Aim of the task: Your task is to print all of the entries exactly, though the pictures should not be included.

Extracted data:
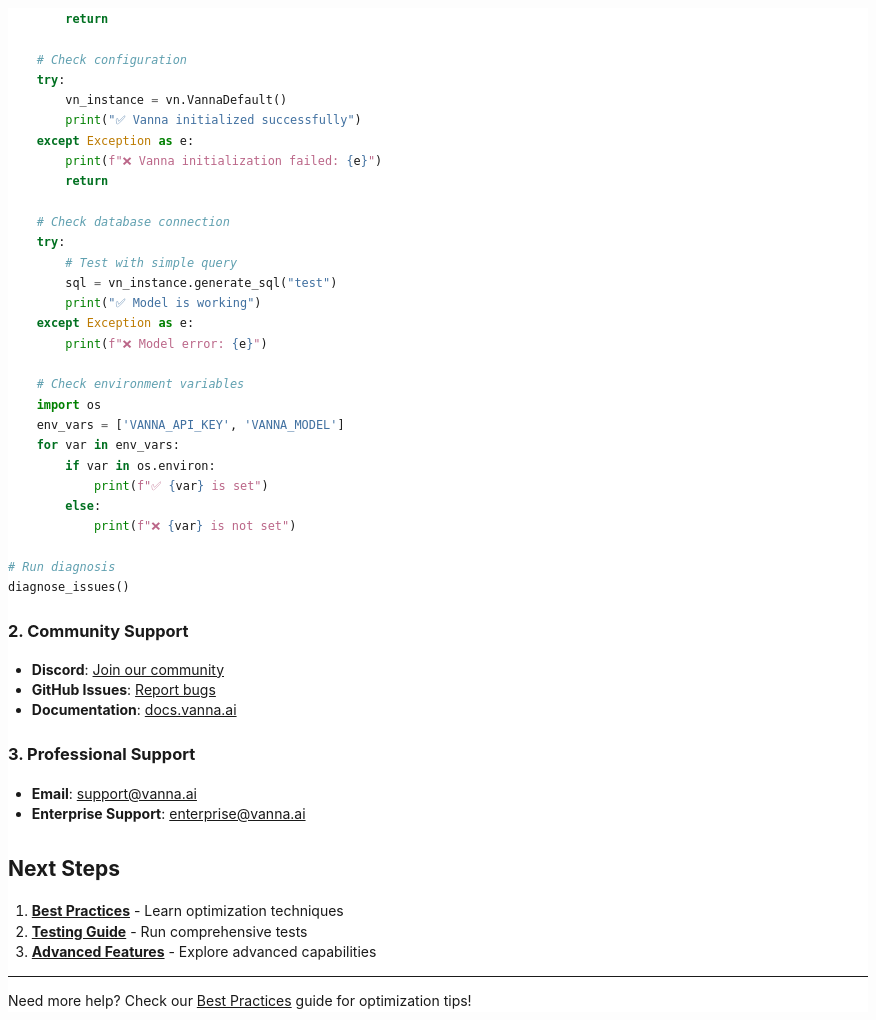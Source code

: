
 ```python
        return
    
    # Check configuration
    try:
        vn_instance = vn.VannaDefault()
        print("✅ Vanna initialized successfully")
    except Exception as e:
        print(f"❌ Vanna initialization failed: {e}")
        return
    
    # Check database connection
    try:
        # Test with simple query
        sql = vn_instance.generate_sql("test")
        print("✅ Model is working")
    except Exception as e:
        print(f"❌ Model error: {e}")
    
    # Check environment variables
    import os
    env_vars = ['VANNA_API_KEY', 'VANNA_MODEL']
    for var in env_vars:
        if var in os.environ:
            print(f"✅ {var} is set")
        else:
            print(f"❌ {var} is not set")

# Run diagnosis
diagnose_issues()
```

### 2. Community Support

- **Discord**: [Join our community](https://discord.gg/vanna-ai)
- **GitHub Issues**: [Report bugs](https://github.com/vanna-ai/vanna/issues)
- **Documentation**: [docs.vanna.ai](https://docs.vanna.ai/)

### 3. Professional Support

- **Email**: support@vanna.ai
- **Enterprise Support**: enterprise@vanna.ai

## Next Steps

1. **[Best Practices](./best-practices.md)** - Learn optimization techniques
2. **[Testing Guide](./testing.md)** - Run comprehensive tests
3. **[Advanced Features](./advanced-features.md)** - Explore advanced capabilities

---

Need more help? Check our [Best Practices](./best-practices.md) guide for optimization tips!
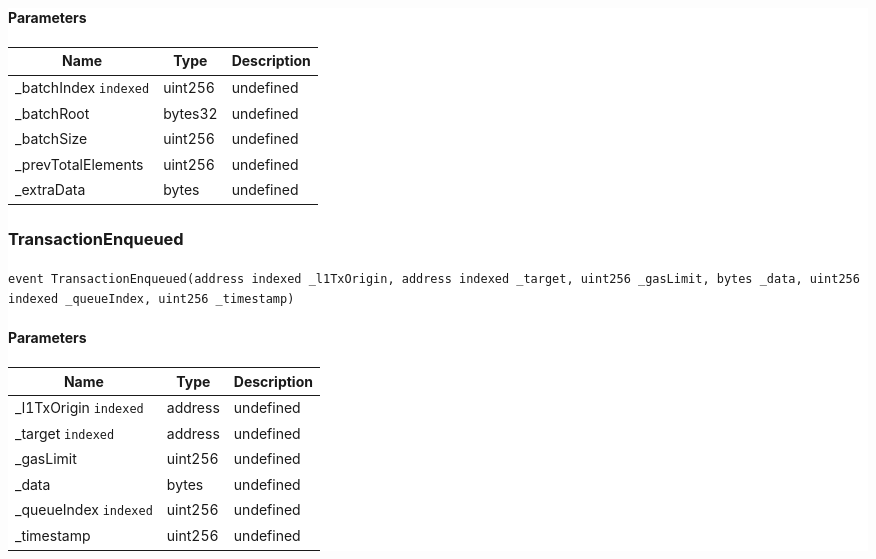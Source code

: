 



#### Parameters

| Name | Type | Description |
|---|---|---|
| _batchIndex `indexed` | uint256 | undefined |
| _batchRoot  | bytes32 | undefined |
| _batchSize  | uint256 | undefined |
| _prevTotalElements  | uint256 | undefined |
| _extraData  | bytes | undefined |

### TransactionEnqueued

```solidity
event TransactionEnqueued(address indexed _l1TxOrigin, address indexed _target, uint256 _gasLimit, bytes _data, uint256 indexed _queueIndex, uint256 _timestamp)
```





#### Parameters

| Name | Type | Description |
|---|---|---|
| _l1TxOrigin `indexed` | address | undefined |
| _target `indexed` | address | undefined |
| _gasLimit  | uint256 | undefined |
| _data  | bytes | undefined |
| _queueIndex `indexed` | uint256 | undefined |
| _timestamp  | uint256 | undefined |



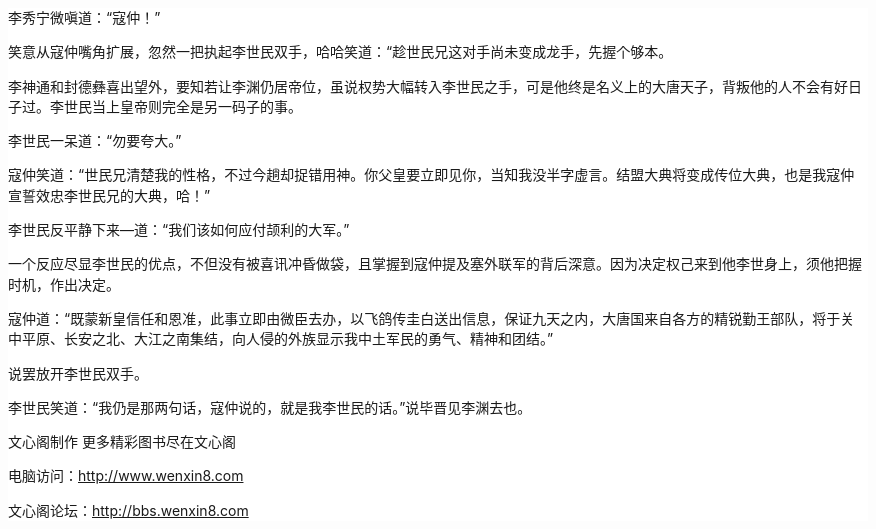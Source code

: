 李秀宁微嗔道：“寇仲！”

笑意从寇仲嘴角扩展，忽然一把执起李世民双手，哈哈笑道：“趁世民兄这对手尚未变成龙手，先握个够本。

李神通和封德彝喜出望外，要知若让李渊仍居帝位，虽说权势大幅转入李世民之手，可是他终是名义上的大唐天子，背叛他的人不会有好日子过。李世民当上皇帝则完全是另一码子的事。

李世民一呆道：“勿要夸大。”

寇仲笑道：“世民兄清楚我的性格，不过今趟却捉错用神。你父皇要立即见你，当知我没半字虚言。结盟大典将变成传位大典，也是我寇仲宣誓效忠李世民兄的大典，哈！”

李世民反平静下来—道：“我们该如何应付颉利的大军。”

一个反应尽显李世民的优点，不但没有被喜讯冲昏做袋，且掌握到寇仲提及塞外联军的背后深意。因为决定权己来到他李世身上，须他把握时机，作出决定。

寇仲道：“既蒙新皇信任和恩准，此事立即由微臣去办，以飞鸽传圭白送出信息，保证九天之内，大唐国来自各方的精锐勤王部队，将于关中平原、长安之北、大江之南集结，向人侵的外族显示我中土军民的勇气、精神和团结。”

说罢放开李世民双手。

李世民笑道：“我仍是那两句话，寇仲说的，就是我李世民的话。”说毕晋见李渊去也。

文心阁制作 更多精彩图书尽在文心阁

电脑访问：http://www.wenxin8.com

文心阁论坛：http://bbs.wenxin8.com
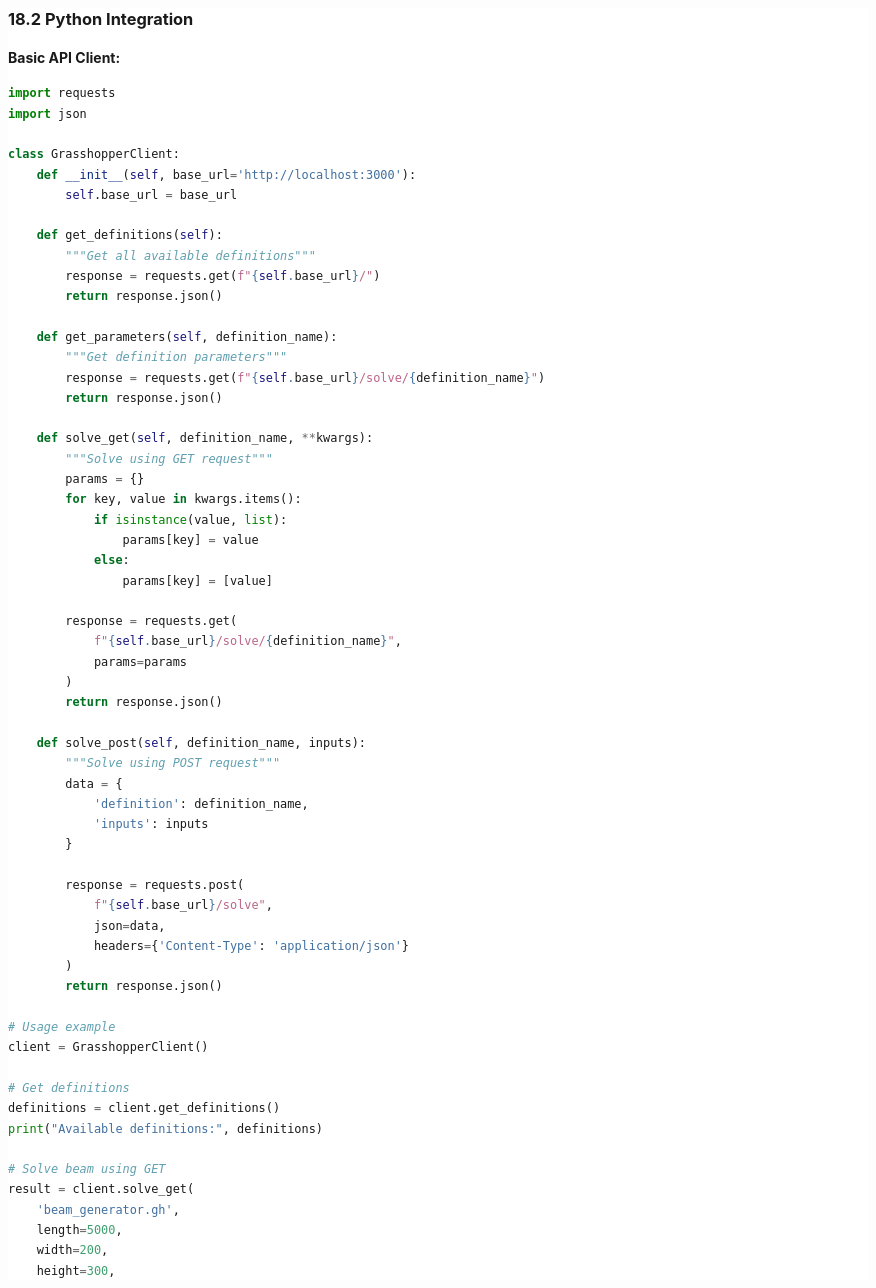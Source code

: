 ### 18.2 Python Integration

**Basic API Client:**
```python
import requests
import json

class GrasshopperClient:
    def __init__(self, base_url='http://localhost:3000'):
        self.base_url = base_url

    def get_definitions(self):
        """Get all available definitions"""
        response = requests.get(f"{self.base_url}/")
        return response.json()

    def get_parameters(self, definition_name):
        """Get definition parameters"""
        response = requests.get(f"{self.base_url}/solve/{definition_name}")
        return response.json()

    def solve_get(self, definition_name, **kwargs):
        """Solve using GET request"""
        params = {}
        for key, value in kwargs.items():
            if isinstance(value, list):
                params[key] = value
            else:
                params[key] = [value]

        response = requests.get(
            f"{self.base_url}/solve/{definition_name}",
            params=params
        )
        return response.json()

    def solve_post(self, definition_name, inputs):
        """Solve using POST request"""
        data = {
            'definition': definition_name,
            'inputs': inputs
        }

        response = requests.post(
            f"{self.base_url}/solve",
            json=data,
            headers={'Content-Type': 'application/json'}
        )
        return response.json()

# Usage example
client = GrasshopperClient()

# Get definitions
definitions = client.get_definitions()
print("Available definitions:", definitions)

# Solve beam using GET
result = client.solve_get(
    'beam_generator.gh',
    length=5000,
    width=200,
    height=300,
```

Reply:
Source code

:
 ```python
        return
    
    # Check configuration
    try:
        vn_instance = vn.VannaDefault()
        print("✅ Vanna initialized successfully")
    except Exception as e:
        print(f"❌ Vanna initialization failed: {e}")
        return
    
    # Check database connection
    try:
        # Test with simple query
        sql = vn_instance.generate_sql("test")
        print("✅ Model is working")
    except Exception as e:
        print(f"❌ Model error: {e}")
    
    # Check environment variables
    import os
    env_vars = ['VANNA_API_KEY', 'VANNA_MODEL']
    for var in env_vars:
        if var in os.environ:
            print(f"✅ {var} is set")
        else:
            print(f"❌ {var} is not set")

# Run diagnosis
diagnose_issues()
```

### 2. Community Support

- **Discord**: [Join our community](https://discord.gg/vanna-ai)
- **GitHub Issues**: [Report bugs](https://github.com/vanna-ai/vanna/issues)
- **Documentation**: [docs.vanna.ai](https://docs.vanna.ai/)

### 3. Professional Support

- **Email**: support@vanna.ai
- **Enterprise Support**: enterprise@vanna.ai

## Next Steps

1. **[Best Practices](./best-practices.md)** - Learn optimization techniques
2. **[Testing Guide](./testing.md)** - Run comprehensive tests
3. **[Advanced Features](./advanced-features.md)** - Explore advanced capabilities

---

Need more help? Check our [Best Practices](./best-practices.md) guide for optimization tips!
Source code

: 



#### Parameters

| Name | Type | Description |
|---|---|---|
| _batchIndex `indexed` | uint256 | undefined |
| _batchRoot  | bytes32 | undefined |
| _batchSize  | uint256 | undefined |
| _prevTotalElements  | uint256 | undefined |
| _extraData  | bytes | undefined |

### TransactionEnqueued

```solidity
event TransactionEnqueued(address indexed _l1TxOrigin, address indexed _target, uint256 _gasLimit, bytes _data, uint256 indexed _queueIndex, uint256 _timestamp)
```





#### Parameters

| Name | Type | Description |
|---|---|---|
| _l1TxOrigin `indexed` | address | undefined |
| _target `indexed` | address | undefined |
| _gasLimit  | uint256 | undefined |
| _data  | bytes | undefined |
| _queueIndex `indexed` | uint256 | undefined |
| _timestamp  | uint256 | undefined |



Source code

: 李秀宁微嗔道：“寇仲！”

笑意从寇仲嘴角扩展，忽然一把执起李世民双手，哈哈笑道：“趁世民兄这对手尚未变成龙手，先握个够本。

李神通和封德彝喜出望外，要知若让李渊仍居帝位，虽说权势大幅转入李世民之手，可是他终是名义上的大唐天子，背叛他的人不会有好日子过。李世民当上皇帝则完全是另一码子的事。

李世民一呆道：“勿要夸大。”

寇仲笑道：“世民兄清楚我的性格，不过今趟却捉错用神。你父皇要立即见你，当知我没半字虚言。结盟大典将变成传位大典，也是我寇仲宣誓效忠李世民兄的大典，哈！”

李世民反平静下来—道：“我们该如何应付颉利的大军。”

一个反应尽显李世民的优点，不但没有被喜讯冲昏做袋，且掌握到寇仲提及塞外联军的背后深意。因为决定权己来到他李世身上，须他把握时机，作出决定。

寇仲道：“既蒙新皇信任和恩准，此事立即由微臣去办，以飞鸽传圭白送出信息，保证九天之内，大唐国来自各方的精锐勤王部队，将于关中平原、长安之北、大江之南集结，向人侵的外族显示我中土军民的勇气、精神和团结。”

说罢放开李世民双手。

李世民笑道：“我仍是那两句话，寇仲说的，就是我李世民的话。”说毕晋见李渊去也。

文心阁制作 更多精彩图书尽在文心阁

电脑访问：http://www.wenxin8.com

文心阁论坛：http://bbs.wenxin8.com
Source code

: ### 18.2 Python Integration

**Basic API Client:**
```python
import requests
import json

class GrasshopperClient:
    def __init__(self, base_url='http://localhost:3000'):
        self.base_url = base_url

    def get_definitions(self):
        """Get all available definitions"""
        response = requests.get(f"{self.base_url}/")
        return response.json()

    def get_parameters(self, definition_name):
        """Get definition parameters"""
        response = requests.get(f"{self.base_url}/solve/{definition_name}")
        return response.json()

    def solve_get(self, definition_name, **kwargs):
        """Solve using GET request"""
        params = {}
        for key, value in kwargs.items():
            if isinstance(value, list):
                params[key] = value
            else:
                params[key] = [value]

        response = requests.get(
            f"{self.base_url}/solve/{definition_name}",
            params=params
        )
        return response.json()

    def solve_post(self, definition_name, inputs):
        """Solve using POST request"""
        data = {
            'definition': definition_name,
            'inputs': inputs
        }

        response = requests.post(
            f"{self.base_url}/solve",
            json=data,
            headers={'Content-Type': 'application/json'}
        )
        return response.json()

# Usage example
client = GrasshopperClient()

# Get definitions
definitions = client.get_definitions()
print("Available definitions:", definitions)

# Solve beam using GET
result = client.solve_get(
    'beam_generator.gh',
    length=5000,
    width=200,
    height=300,
```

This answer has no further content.